Children waiting to be loved
For any child, and especially for children with disabilities, the one-on-one relationship between the child and an adult in a family environment is crucial for their development and to fulfil their potential. When placed in an institution, not only does the child fail to develop, irreversible damage is done causing additional impairments. A mild intellectual disability more often accelerates when there is a lack of love and emotional stimulation. A mild physical disability often develops into atrophy, if the child is bed ridden and lacks physical stimulation. A recent Ministry of Labour and Social Policy commitment has put a stop to all new admissions of children in state run care institutions like the Special Institution Demir Kapija. With support of partners such as the European Union, the initiative puts forward a radical transformation plan to ensure children, currently in state care, are raised in a close to family environment. To help this transition, a UNICEF supported expert in Intensive Interaction therapy is supporting a team of professionals to ensure the short time spent in state care is dignified and to prepare children for a life they deserve in a loving family.

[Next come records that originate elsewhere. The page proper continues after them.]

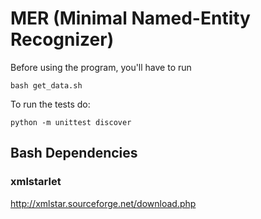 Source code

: # MER (Minimal Named-Entity Recognizer)

Before using the program, you'll have to run 

```
bash get_data.sh
```

To run the tests do:

```python -m unittest discover```

## Bash Dependencies

### xmlstarlet

http://xmlstar.sourceforge.net/download.php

Intensive interaction therapy is very simple, yet it gives immediate results. It develops the fundamental of communication such as listening, paying attention, vocalization, facial expression, taking turns in exchange of communication and eye contact. According to UNICEF supported expert “Good interaction looks like a dance”. UNICEF supported therapist and trainer in Intensive Interaction, Cath Irvine and a child in the Special Institution Demir Kapija interact through dance-like body movements.
The purpose of Intensive Interaction with children with disabilities is to “wake them up”. Instead of treating children as a medical problem with no potential for development, Intensive Interaction reveals their potential and opens up their personality. UNICEF supported therapist and trainer in Intensive Interaction making an effort to establish eye contact with a child in the Special Institution Demir Kapija.
Like with a house, the Intensive Interaction approach starts by building the foundation, which is — to show love and acceptance. A child placed in the Special Institution Demir Kapija plays with UNICEF supported therapist and trainer in Intensive Interaction.
Children grow and learn through human attention. The very first aim of Intensive Interaction is to make children happier and expose them to positive human experience. UNICEF supported psychologist in the Special Institution Demir Kapija makes a connection with a child by mirroring the movements and face expressions of the child.
Intensive interaction provides environment for children to learn new things through play and warm, human interaction. It is essential for the educator to communicate in a language child can understand. A UNICEF supported psychotherapist in the Special Institution Demir Kapija makes a connection with a blind child through vocalisation.
When feeling happier children will move more, will show curiosity, and will learn how to independently do things such as eating and drinking but also exploring the environment. A child explores the outside world together with UNICEF supported psychotherapist in the back yard of the institution.
Everything changes for a child with a good warm relationship. A child wakes up and blossoms. After a day spent in communication and play with children in the Special Institution Demir Kapija, UNICEF supported therapist and trainer in Intensive Interaction, gains a child’s trust and affection.